## WHAT YOU WILL DO
Copy out, from the entries below, each line holding the string "track".

◇ ◇ ◇ ◇ ◇ ◇ ◇

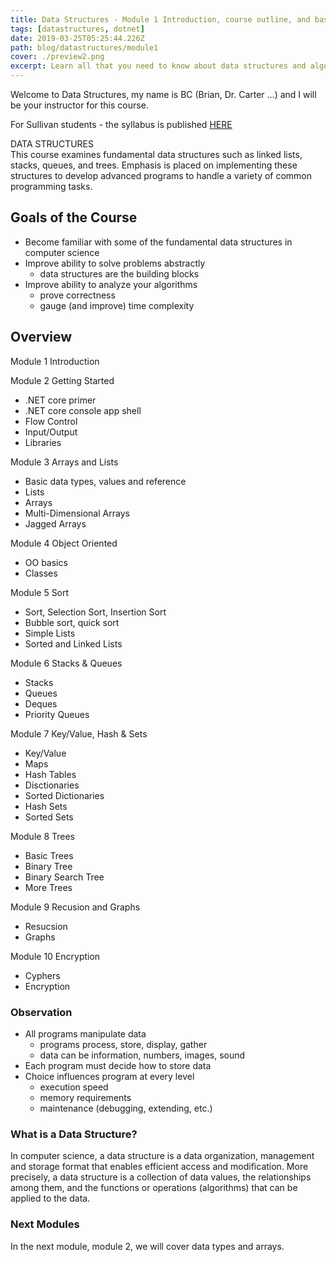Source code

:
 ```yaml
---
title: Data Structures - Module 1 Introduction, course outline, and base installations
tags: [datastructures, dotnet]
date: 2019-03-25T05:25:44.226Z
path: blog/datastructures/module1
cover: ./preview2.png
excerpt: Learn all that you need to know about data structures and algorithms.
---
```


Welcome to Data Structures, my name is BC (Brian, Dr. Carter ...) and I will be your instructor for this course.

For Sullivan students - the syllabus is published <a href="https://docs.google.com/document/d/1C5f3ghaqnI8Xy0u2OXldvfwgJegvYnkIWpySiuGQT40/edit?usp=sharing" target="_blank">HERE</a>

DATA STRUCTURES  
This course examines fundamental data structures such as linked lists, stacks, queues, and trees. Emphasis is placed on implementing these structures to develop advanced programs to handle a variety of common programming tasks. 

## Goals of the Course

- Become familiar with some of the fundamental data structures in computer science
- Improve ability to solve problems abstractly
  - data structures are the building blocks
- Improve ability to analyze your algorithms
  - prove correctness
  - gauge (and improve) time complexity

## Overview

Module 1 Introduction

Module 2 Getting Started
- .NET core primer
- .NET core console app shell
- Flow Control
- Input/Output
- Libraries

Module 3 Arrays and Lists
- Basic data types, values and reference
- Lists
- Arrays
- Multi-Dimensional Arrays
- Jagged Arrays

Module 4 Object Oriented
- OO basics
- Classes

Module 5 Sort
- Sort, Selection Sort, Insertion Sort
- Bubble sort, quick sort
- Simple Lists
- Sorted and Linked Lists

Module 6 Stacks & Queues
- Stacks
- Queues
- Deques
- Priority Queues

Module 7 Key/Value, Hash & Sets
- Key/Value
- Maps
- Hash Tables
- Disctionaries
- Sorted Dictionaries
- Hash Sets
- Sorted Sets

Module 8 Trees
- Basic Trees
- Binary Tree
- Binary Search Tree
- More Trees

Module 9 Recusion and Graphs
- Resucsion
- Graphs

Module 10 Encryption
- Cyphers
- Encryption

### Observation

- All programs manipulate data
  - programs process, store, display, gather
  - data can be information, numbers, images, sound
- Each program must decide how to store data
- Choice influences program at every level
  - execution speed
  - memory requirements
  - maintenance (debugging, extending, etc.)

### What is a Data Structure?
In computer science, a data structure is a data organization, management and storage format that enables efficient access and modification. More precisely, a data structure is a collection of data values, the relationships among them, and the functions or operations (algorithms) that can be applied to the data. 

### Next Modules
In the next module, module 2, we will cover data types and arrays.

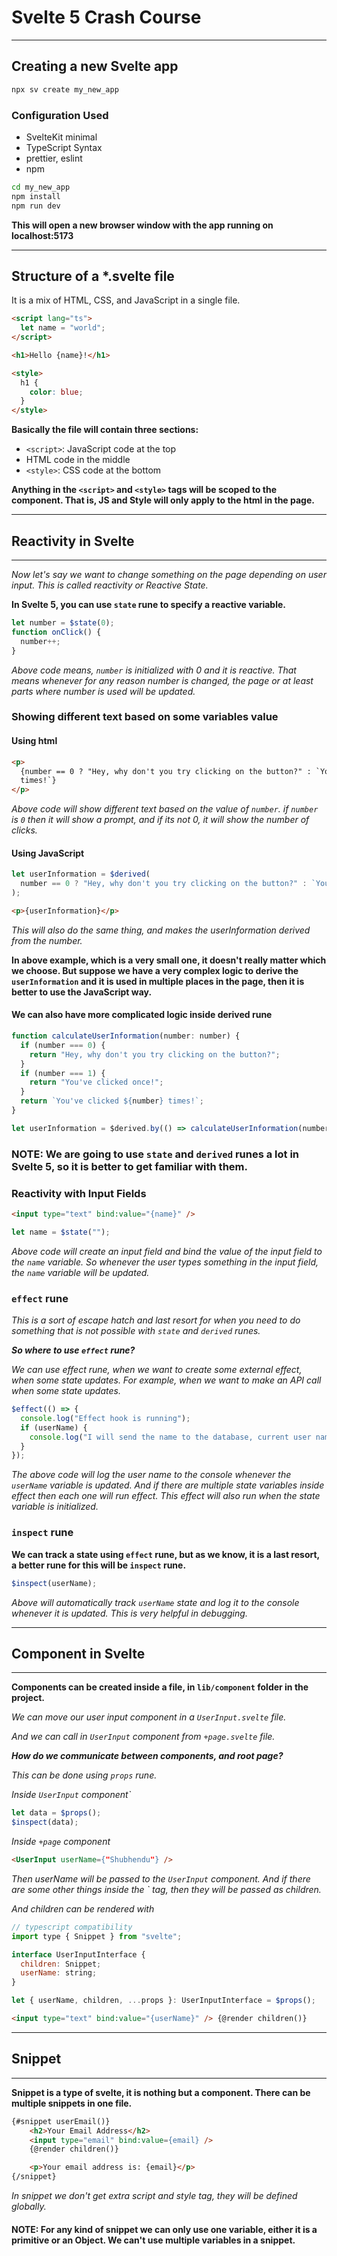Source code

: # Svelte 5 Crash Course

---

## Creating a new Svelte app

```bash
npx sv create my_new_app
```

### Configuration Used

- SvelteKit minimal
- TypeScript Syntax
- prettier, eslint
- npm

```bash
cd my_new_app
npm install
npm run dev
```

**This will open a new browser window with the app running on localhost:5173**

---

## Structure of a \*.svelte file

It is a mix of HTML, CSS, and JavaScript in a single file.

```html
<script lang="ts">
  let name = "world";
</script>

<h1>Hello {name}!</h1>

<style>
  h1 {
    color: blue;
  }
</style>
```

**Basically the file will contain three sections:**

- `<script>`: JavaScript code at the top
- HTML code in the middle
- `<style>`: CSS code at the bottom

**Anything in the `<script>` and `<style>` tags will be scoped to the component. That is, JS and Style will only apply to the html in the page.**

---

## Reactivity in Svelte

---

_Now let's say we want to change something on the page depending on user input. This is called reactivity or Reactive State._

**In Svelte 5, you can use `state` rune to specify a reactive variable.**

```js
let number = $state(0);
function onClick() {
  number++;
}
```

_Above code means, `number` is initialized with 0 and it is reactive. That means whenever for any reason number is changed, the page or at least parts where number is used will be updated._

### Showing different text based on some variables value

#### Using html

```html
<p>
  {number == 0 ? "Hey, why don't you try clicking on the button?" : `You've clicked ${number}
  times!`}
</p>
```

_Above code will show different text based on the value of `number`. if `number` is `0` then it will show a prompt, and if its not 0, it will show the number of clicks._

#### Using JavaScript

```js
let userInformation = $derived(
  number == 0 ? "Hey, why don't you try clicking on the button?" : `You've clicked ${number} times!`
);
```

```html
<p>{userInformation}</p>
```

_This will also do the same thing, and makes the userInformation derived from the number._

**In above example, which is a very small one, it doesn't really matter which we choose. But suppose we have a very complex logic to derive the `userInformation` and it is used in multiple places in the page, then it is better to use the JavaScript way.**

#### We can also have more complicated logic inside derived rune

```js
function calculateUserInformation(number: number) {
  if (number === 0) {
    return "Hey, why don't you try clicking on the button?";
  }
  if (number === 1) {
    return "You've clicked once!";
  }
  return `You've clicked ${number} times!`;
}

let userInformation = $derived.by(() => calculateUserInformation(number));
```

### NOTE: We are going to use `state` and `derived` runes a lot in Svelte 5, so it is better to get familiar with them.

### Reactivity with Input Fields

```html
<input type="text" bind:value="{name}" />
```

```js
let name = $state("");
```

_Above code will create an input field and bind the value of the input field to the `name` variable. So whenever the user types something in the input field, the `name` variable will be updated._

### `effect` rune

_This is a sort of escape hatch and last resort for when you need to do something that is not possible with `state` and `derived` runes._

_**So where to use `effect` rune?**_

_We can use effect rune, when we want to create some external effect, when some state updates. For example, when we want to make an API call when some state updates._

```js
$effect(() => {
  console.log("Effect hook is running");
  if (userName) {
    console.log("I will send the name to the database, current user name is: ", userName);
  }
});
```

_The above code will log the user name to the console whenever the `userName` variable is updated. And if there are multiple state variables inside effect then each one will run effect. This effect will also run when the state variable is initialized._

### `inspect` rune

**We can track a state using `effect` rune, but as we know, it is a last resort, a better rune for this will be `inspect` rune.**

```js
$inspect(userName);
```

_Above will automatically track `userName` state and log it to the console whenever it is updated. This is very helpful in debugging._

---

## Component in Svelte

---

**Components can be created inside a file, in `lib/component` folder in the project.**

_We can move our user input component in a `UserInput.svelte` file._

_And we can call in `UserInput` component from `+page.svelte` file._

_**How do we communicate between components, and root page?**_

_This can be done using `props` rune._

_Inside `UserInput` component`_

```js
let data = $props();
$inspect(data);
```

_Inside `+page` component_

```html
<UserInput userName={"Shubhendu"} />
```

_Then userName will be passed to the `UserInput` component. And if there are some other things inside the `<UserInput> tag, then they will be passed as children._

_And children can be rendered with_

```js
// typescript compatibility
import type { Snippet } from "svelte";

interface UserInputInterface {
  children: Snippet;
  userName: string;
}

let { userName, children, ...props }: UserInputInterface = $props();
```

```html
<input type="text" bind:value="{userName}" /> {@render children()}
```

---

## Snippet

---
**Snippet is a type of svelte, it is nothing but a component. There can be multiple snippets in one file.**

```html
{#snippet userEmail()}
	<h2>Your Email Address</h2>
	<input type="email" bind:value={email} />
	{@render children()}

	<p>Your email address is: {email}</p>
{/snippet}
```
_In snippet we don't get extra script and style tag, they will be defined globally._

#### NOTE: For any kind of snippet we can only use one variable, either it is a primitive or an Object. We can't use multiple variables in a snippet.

◇ ◇ ◇ ◇ ◇ ◇ ◇

## EXERCISE ANSWER
**We can track a state using `effect` rune, but as we know, it is a last resort, a better rune for this will be `inspect` rune.**
_Above will automatically track `userName` state and log it to the console whenever it is updated. This is very helpful in debugging._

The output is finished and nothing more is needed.